How Google May Map Image Queries

by Posted @ Jan 14 2020

Twitter

Mapping Image Queries at Google

Many people have phones with cameras in them. Searching with photos seems like it would become more popular. A recent patent from Google is about searching using images, granted in November of last year.

I saved the patent to write about because I have been writing about some other approaches from Google involving image search. Google does have a history of trying to better understand what images might contain.

I wrote last year about Google adding semantic categories with ontologies to image search results. That post was Google Image Search Labels Becoming More Semantic?

Imagine my surprise when I searched for [jaguar], expecting to see some images in the search results of cats like Google used to show in Universal Search results.

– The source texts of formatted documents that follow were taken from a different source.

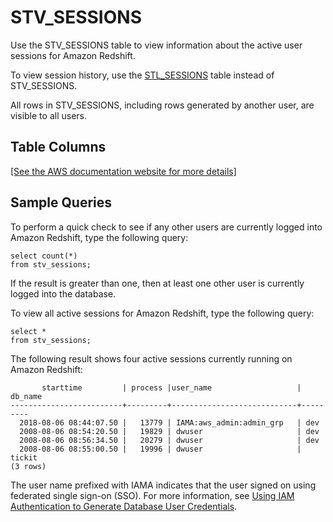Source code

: # STV\_SESSIONS<a name="r_STV_SESSIONS"></a>

Use the STV\_SESSIONS table to view information about the active user sessions for Amazon Redshift\.

To view session history, use the [STL\_SESSIONS](r_STL_SESSIONS.md) table instead of STV\_SESSIONS\.

All rows in STV\_SESSIONS, including rows generated by another user, are visible to all users\.

## Table Columns<a name="r_STV_SESSIONS-table-columns"></a>

[\[See the AWS documentation website for more details\]](http://docs.aws.amazon.com/redshift/latest/dg/r_STV_SESSIONS.html)

## Sample Queries<a name="r_STV_SESSIONS-sample-queries"></a>

To perform a quick check to see if any other users are currently logged into Amazon Redshift, type the following query:

```
select count(*)
from stv_sessions;
```

If the result is greater than one, then at least one other user is currently logged into the database\.

To view all active sessions for Amazon Redshift, type the following query:

```
select *
from stv_sessions;
```

The following result shows four active sessions currently running on Amazon Redshift:

```
       starttime         | process |user_name                   | db_name
-------------------------+---------+----------------------------+---------
  2018-08-06 08:44:07.50 |   13779 | IAMA:aws_admin:admin_grp   | dev
  2008-08-06 08:54:20.50 |   19829 | dwuser                     | dev
  2008-08-06 08:56:34.50 |   20279 | dwuser                     | dev
  2008-08-06 08:55:00.50 |   19996 | dwuser                     | tickit
(3 rows)
```

The user name prefixed with IAMA indicates that the user signed on using federated single sign\-on \(SSO\)\. For more information, see [Using IAM Authentication to Generate Database User Credentials](https://docs.aws.amazon.com/redshift/latest/mgmt/generating-user-credentials.html)\.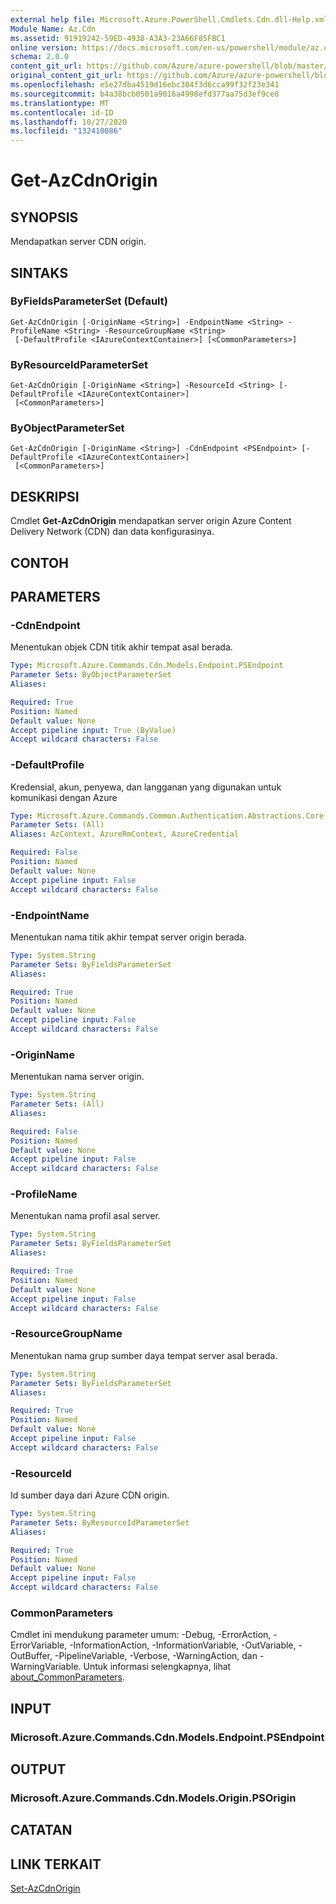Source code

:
 ```yaml
---
external help file: Microsoft.Azure.PowerShell.Cmdlets.Cdn.dll-Help.xml
Module Name: Az.Cdn
ms.assetid: 91919242-59ED-4938-A3A3-23A66F85FBC1
online version: https://docs.microsoft.com/en-us/powershell/module/az.cdn/get-azcdnorigin
schema: 2.0.0
content_git_url: https://github.com/Azure/azure-powershell/blob/master/src/Cdn/Cdn/help/Get-AzCdnOrigin.md
original_content_git_url: https://github.com/Azure/azure-powershell/blob/master/src/Cdn/Cdn/help/Get-AzCdnOrigin.md
ms.openlocfilehash: e5e27dba4519d16ebc304f3d6cca99f32f23e341
ms.sourcegitcommit: b4a38bcb0501a9016a4998efd377aa75d3ef9ce8
ms.translationtype: MT
ms.contentlocale: id-ID
ms.lasthandoff: 10/27/2020
ms.locfileid: "132410086"
---
```

# Get-AzCdnOrigin

## SYNOPSIS
Mendapatkan server CDN origin.

## SINTAKS

### ByFieldsParameterSet (Default)
```
Get-AzCdnOrigin [-OriginName <String>] -EndpointName <String> -ProfileName <String> -ResourceGroupName <String>
 [-DefaultProfile <IAzureContextContainer>] [<CommonParameters>]
```

### ByResourceIdParameterSet
```
Get-AzCdnOrigin [-OriginName <String>] -ResourceId <String> [-DefaultProfile <IAzureContextContainer>]
 [<CommonParameters>]
```

### ByObjectParameterSet
```
Get-AzCdnOrigin [-OriginName <String>] -CdnEndpoint <PSEndpoint> [-DefaultProfile <IAzureContextContainer>]
 [<CommonParameters>]
```

## DESKRIPSI
Cmdlet **Get-AzCdnOrigin** mendapatkan server origin Azure Content Delivery Network (CDN) dan data konfigurasinya.

## CONTOH

## PARAMETERS

### -CdnEndpoint
Menentukan objek CDN titik akhir tempat asal berada.

```yaml
Type: Microsoft.Azure.Commands.Cdn.Models.Endpoint.PSEndpoint
Parameter Sets: ByObjectParameterSet
Aliases:

Required: True
Position: Named
Default value: None
Accept pipeline input: True (ByValue)
Accept wildcard characters: False
```

### -DefaultProfile
Kredensial, akun, penyewa, dan langganan yang digunakan untuk komunikasi dengan Azure

```yaml
Type: Microsoft.Azure.Commands.Common.Authentication.Abstractions.Core.IAzureContextContainer
Parameter Sets: (All)
Aliases: AzContext, AzureRmContext, AzureCredential

Required: False
Position: Named
Default value: None
Accept pipeline input: False
Accept wildcard characters: False
```

### -EndpointName
Menentukan nama titik akhir tempat server origin berada.

```yaml
Type: System.String
Parameter Sets: ByFieldsParameterSet
Aliases:

Required: True
Position: Named
Default value: None
Accept pipeline input: False
Accept wildcard characters: False
```

### -OriginName
Menentukan nama server origin.

```yaml
Type: System.String
Parameter Sets: (All)
Aliases:

Required: False
Position: Named
Default value: None
Accept pipeline input: False
Accept wildcard characters: False
```

### -ProfileName
Menentukan nama profil asal server.

```yaml
Type: System.String
Parameter Sets: ByFieldsParameterSet
Aliases:

Required: True
Position: Named
Default value: None
Accept pipeline input: False
Accept wildcard characters: False
```

### -ResourceGroupName
Menentukan nama grup sumber daya tempat server asal berada.

```yaml
Type: System.String
Parameter Sets: ByFieldsParameterSet
Aliases:

Required: True
Position: Named
Default value: None
Accept pipeline input: False
Accept wildcard characters: False
```

### -ResourceId
Id sumber daya dari Azure CDN origin.

```yaml
Type: System.String
Parameter Sets: ByResourceIdParameterSet
Aliases:

Required: True
Position: Named
Default value: None
Accept pipeline input: False
Accept wildcard characters: False
```

### CommonParameters
Cmdlet ini mendukung parameter umum: -Debug, -ErrorAction, -ErrorVariable, -InformationAction, -InformationVariable, -OutVariable, -OutBuffer, -PipelineVariable, -Verbose, -WarningAction, dan -WarningVariable. Untuk informasi selengkapnya, lihat [about_CommonParameters](http://go.microsoft.com/fwlink/?LinkID=113216).

## INPUT

### Microsoft.Azure.Commands.Cdn.Models.Endpoint.PSEndpoint

## OUTPUT

### Microsoft.Azure.Commands.Cdn.Models.Origin.PSOrigin

## CATATAN

## LINK TERKAIT

[Set-AzCdnOrigin](./Set-AzCdnOrigin.md)



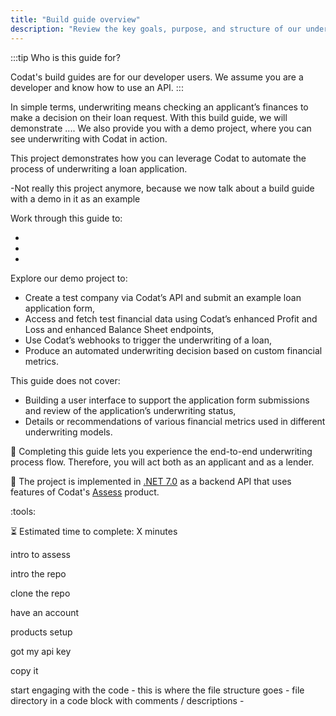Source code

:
 ```yaml
---
title: "Build guide overview"
description: "Review the key goals, purpose, and structure of our underwriting build guide"
---
```


:::tip Who is this guide for?

Codat's build guides are for our developer users. We assume you are a developer and know how to use an API.
:::

In simple terms, underwriting means checking an applicant’s finances to make a decision on their loan request. With this build guide, we will demonstrate .... 
We also provide you with a demo project, where you can see underwriting with Codat in action. 



This project demonstrates how you can leverage Codat to automate the process of underwriting a loan application. 

-Not really this project anymore, because we now talk about a build guide with a demo in it as an example

Work through this guide to:

- 
- 
- 

Explore our demo project to:

- Create a test company via Codat’s API and submit an example loan application form,
- Access and fetch test financial data using Codat’s enhanced Profit and Loss and enhanced Balance Sheet endpoints,
- Use Codat’s webhooks to trigger the underwriting of a loan,
- Produce an automated underwriting decision based on custom financial metrics. 

This guide does not cover: 

- Building a user interface to support the application form submissions and review of the application’s underwriting status,
- Details or recommendations of various financial metrics used in different underwriting models.

:dart: Completing this guide lets you experience the end-to-end underwriting process flow. Therefore, you will act both as an applicant and as a lender.

:hammer: The project is implemented in [.NET 7.0](https://dotnet.microsoft.com/en-us/download/dotnet/7.0) as a backend API that uses features of Codat's [Assess](/assess/overview) product.

:tools:

:hourglass_flowing_sand: Estimated time to complete: X minutes

intro to assess

intro the repo 

clone the repo

have an account

products setup

got my api key

copy it

start engaging with the code - this is where the file structure goes - file directory in a code block with comments / descriptions -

They used to mix the results they showed o include images, news, local, videos, and web results for a query. Results for [jaguar] included cats and cars, showing categories above them related to a [jaguar] search and an ontology related to that search:

Image query results for Jaguar

Under this new patent, someone might search using an image – from a photograph or on their computer.

Google has released an App about photography search – Google Lens.

Google Lens recognized that the bird in this photo that I took last week is a hawk:

Google Lens recognizing a Hawk Image

It allowed me to select an object in my photograph for it to attempt to identify.

This new patent doesn’t mention Google Lens. I wrote a post in the past on a patent about Google Goggles, and the improvements that might happen to that App in New Visual Search Photo Features from Google. Google Goggles ended up shut down as an App. Fortunately. it seems that Google Lens now has many of the same features, including focusing on an object included in a picture (like I did in my example with the Hawk.)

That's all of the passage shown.